BEGIN Entries provided
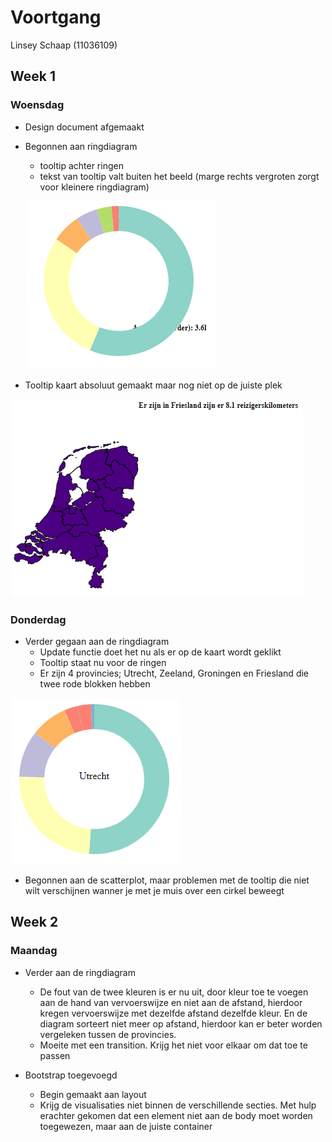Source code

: # Voortgang

Linsey Schaap (11036109)

## Week 1
### Woensdag
* Design document afgemaakt
* Begonnen aan ringdiagram
  * tooltip achter ringen
  * tekst van tooltip valt buiten het beeld (marge rechts vergroten zorgt voor kleinere ringdiagram)
  
  ![](doc/tooltipAchterRing.PNG)
  
* Tooltip kaart absoluut gemaakt maar nog niet op de juiste plek

![](doc/tooltipkaart.PNG)

### Donderdag
* Verder gegaan aan de ringdiagram
  * Update functie doet het nu als er op de kaart wordt geklikt
  * Tooltip staat nu voor de ringen
  * Er zijn 4 provincies; Utrecht, Zeeland, Groningen en Friesland die twee rode blokken hebben
 
 ![](doc/rodeBlokken.PNG)

* Begonnen aan de scatterplot, maar problemen met de tooltip die niet wilt verschijnen wanner je met je muis over een cirkel beweegt

## Week 2
### Maandag
* Verder aan de ringdiagram
  * De fout van de twee kleuren is er nu uit, door kleur toe te voegen aan de hand van vervoerswijze en niet aan de afstand, hierdoor kregen vervoerswijze met dezelfde afstand dezelfde kleur. En de diagram sorteert niet meer op afstand, hierdoor kan er beter worden vergeleken tussen de provincies.
  * Moeite met een transition. Krijg het niet voor elkaar om dat toe te passen

* Bootstrap toegevoegd
  * Begin gemaakt aan layout
  * Krijg de visualisaties niet binnen de verschillende secties. Met hulp erachter gekomen dat een element niet aan de body moet worden toegewezen, maar aan de juiste container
END Entries provided
:: Exercise goal ::
Without the pictures, give every line of the data again, exactly as written.

:: The completed task ::
Source code

: # Voortgang

Linsey Schaap (11036109)

## Week 1
### Woensdag
* Design document afgemaakt
* Begonnen aan ringdiagram
  * tooltip achter ringen
  * tekst van tooltip valt buiten het beeld (marge rechts vergroten zorgt voor kleinere ringdiagram)
  
  ![](doc/tooltipAchterRing.PNG)
  
* Tooltip kaart absoluut gemaakt maar nog niet op de juiste plek

![](doc/tooltipkaart.PNG)

### Donderdag
* Verder gegaan aan de ringdiagram
  * Update functie doet het nu als er op de kaart wordt geklikt
  * Tooltip staat nu voor de ringen
  * Er zijn 4 provincies; Utrecht, Zeeland, Groningen en Friesland die twee rode blokken hebben
 
 ![](doc/rodeBlokken.PNG)

* Begonnen aan de scatterplot, maar problemen met de tooltip die niet wilt verschijnen wanner je met je muis over een cirkel beweegt

## Week 2
### Maandag
* Verder aan de ringdiagram
  * De fout van de twee kleuren is er nu uit, door kleur toe te voegen aan de hand van vervoerswijze en niet aan de afstand, hierdoor kregen vervoerswijze met dezelfde afstand dezelfde kleur. En de diagram sorteert niet meer op afstand, hierdoor kan er beter worden vergeleken tussen de provincies.
  * Moeite met een transition. Krijg het niet voor elkaar om dat toe te passen

* Bootstrap toegevoegd
  * Begin gemaakt aan layout
  * Krijg de visualisaties niet binnen de verschillende secties. Met hulp erachter gekomen dat een element niet aan de body moet worden toegewezen, maar aan de juiste container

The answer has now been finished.